SÉPTIMO.- En cuanto a las costas de este procedimiento deberán imponerse al condenado, a tenor de lo dispuesto en los artículos 239 y 240 de la Ley de Enjuiciamiento Criminal , y de lo establecido en los arts. 123 y 124 del Código Penal .

Vistos los artículos citados y demás de general y pertinente aplicación.

Fallo

QUE DEBEMOS CONDENAR Y CONDENAMOS A Donato ,

a.- Como autor de un delito de homicidio en grado de tentativa, con la concurrencia de la circunstancia modificativa de la responsabilidad criminal de dilaciones indebidas, a la pena de 6 años de prisión, inhabilitación especial para el derecho de sufragio pasivo durante el tiempo de la condena y prohibición de aproximarse a Hermenegildo así como su domicilio, lugar de trabajo y cualquier otro frecuentado por el mismo, a una distancia no inferior a mil metros y la prohibición de comunicarse con él por cualquier medio, todo ello por un tiempo de doce años.

b.- Como autor de un delito de lesiones, con la concurrencia de la circunstancia modificativa de la responsabilidad criminal de dilaciones indebidas, a la pena de 2 años de prisión, inhabilitación especial para el derecho de sufragio pasivo durante el tiempo de la condena y prohibición de aproximarse a Juan , así como su domicilio, lugar de trabajo y cualquier otro frecuentado por el mismo, a una distancia no inferior a mil metros y la prohibición de comunicarse con él por cualquier medio, todo ello por un tiempo de seis años.
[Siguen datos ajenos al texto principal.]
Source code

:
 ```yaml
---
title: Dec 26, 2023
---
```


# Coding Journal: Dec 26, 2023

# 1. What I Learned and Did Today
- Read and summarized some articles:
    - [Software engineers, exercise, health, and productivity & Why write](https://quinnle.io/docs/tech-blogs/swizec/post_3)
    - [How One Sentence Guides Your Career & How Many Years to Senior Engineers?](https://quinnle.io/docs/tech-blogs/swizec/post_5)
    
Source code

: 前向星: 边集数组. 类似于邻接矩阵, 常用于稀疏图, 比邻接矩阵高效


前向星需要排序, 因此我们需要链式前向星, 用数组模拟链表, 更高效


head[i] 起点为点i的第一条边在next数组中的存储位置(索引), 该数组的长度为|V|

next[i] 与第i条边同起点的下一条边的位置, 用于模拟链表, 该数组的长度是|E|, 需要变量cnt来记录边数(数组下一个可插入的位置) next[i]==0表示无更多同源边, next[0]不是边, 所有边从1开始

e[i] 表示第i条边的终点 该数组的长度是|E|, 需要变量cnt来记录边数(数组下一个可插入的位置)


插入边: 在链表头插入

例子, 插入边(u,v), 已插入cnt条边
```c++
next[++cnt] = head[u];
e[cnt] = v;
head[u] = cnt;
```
Asimismo condenamos al acusado al pago de las costas del juicio; y a indemnizar a Hermenegildo la cantidad de 6.544 euros; a Juan en la cantidad de 300 euros y a la Generalitat en 1.561,49 euros, con los intereses previstos en el artículo 576 de la LEC .

Notifíquese la presente resolución al Ministerio Fiscal y demás partes personadas, poniendo en su conocimiento que contra la misma se podrá interponer recurso de casación en el plazo de los cinco días siguientes a la última notificación.

Así, por esta nuestra sentencia, de la que se unirá certificación al rollo, lo pronunciamos, mandamos y firmamos.